Tony Floor, director of Fishing Affairs for the Northwest Marine Trade Association, was recently interviewed on the Outdoor Line (under March 28, 2015) on KIRO Radio 710 to talk about fisheries management issues.
The tribes do not use in-season management. So, they’re plumbed in with what they are expected to catch. I’m not going to go into that. It would take a lot of time to explain that. But, let’s just say they’ve never cheated their impacts and continued to fish.
Floor is 100 percent wrong.
In-season management is in fact at the heart of tribal fisheries management. Even to the point of closing down fisheries when necessary.
In-season management is the practice of verifying salmon returns while a fishery is in progress to prevent overfishing and ensure weak stocks are protected. It is important because fishing seasons are set based on pre-season forecasts. If fewer fish are found to be returning, fisheries can be modified or closed to protect weak stocks.
For example, in 2011, the Nisqually Tribe closed their coho fishery (here and here) to protect a weak run:
“It’s a hard decision to close fisheries, but for the long term health of the coho stock, it’s a decision we had to make,” said Georgiana Kautz, natural resources manager for the Nisqually Tribe.
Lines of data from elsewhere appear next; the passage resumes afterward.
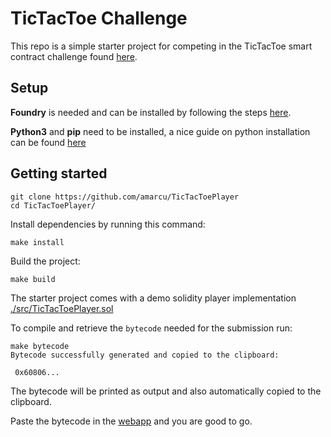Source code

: # TicTacToe Challenge 
This repo is a simple starter project for competing in the TicTacToe smart contract challenge found [here](https://amarcu.dev).

## Setup
**Foundry** is needed and can be installed by following the steps [here](https://github.com/foundry-rs/foundry#installation).

**Python3** and **pip** need to be installed, a nice guide on python installation can be found [here](https://docs.python-guide.org/starting/installation/)

## Getting started

```
git clone https://github.com/amarcu/TicTacToePlayer
cd TicTacToePlayer/
```

Install dependencies by running this command:
```
make install
```

Build the project:
```
make build
```


The starter project comes with a demo solidity player implementation [./src/TicTacToePlayer.sol](https://github.com/amarcu/TicTacToePlayer/blob/master/src/TicTacToePlayer.sol)

To compile and retrieve the `bytecode` needed for the submission run:
```
make bytecode
Bytecode successfully generated and copied to the clipboard:

 0x60806...
```

The bytecode will be printed as output and also automatically copied to the clipboard.

Paste the bytecode in the [webapp](https://amarcu.dev) and you are good to go.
This year tribal fisherman caught 1,000 fewer fish than last year. “Salmon are the center of our natural resources centered economy and culture,” she said.
Also, a year earlier, the Puyallup Tribe of Indians closed their chinook fishery because there were not enough chinook in the river.
Joe Peters, the harvest management biologist with the Squaxin Island Tribe, explained in a blog post how his tribe conducts in-season management on chum salmon:
While Non-Tribal fleet, recreational and our neighboring Tribes to the north are fishing, the extreme terminal Tribes are relying on chum making it to the streams to spawn (escapement). Squaxin Chum fisheries are based on escapement of Fall Chum runs into the Deep South Sound inlets. To ensure our local Fall Chum stocks reach escapement goals, Squaxin Natural Resources and WDFW staff conducts stream surveys to count spawning chum. These stream counts along with the Squaxin Island Tribe’s attentively timed fisheries allows for regional escapement to be met. Squaxin bears the burden of escapement of chum in our streams.
More on Squaxin in-season management:
Returns to the spawning grounds are closely monitored to aid in-season fisheries management. By keeping a close eye on the salmon in the streams, the tribe can decide whether to open fisheries in adjoining bays.
“If the tribe wants to open a chum fishery in Totten Inlet, for example, we need to make sure enough chum salmon are making their way onto the spawning grounds on Kennedy Creek, which flows into Totten,” said Peters. “Spawning surveys are the only way to really get a good idea of how many salmon are going up the creeks to spawn.”
In fact, this concept of in-season management is incorporated into many of the elements of the pre-season management agreement between the tribal and state co-managers. The List of Agreed to Fisheries points out at in at least three specific instances where in-season management will be used in tribal fisheries.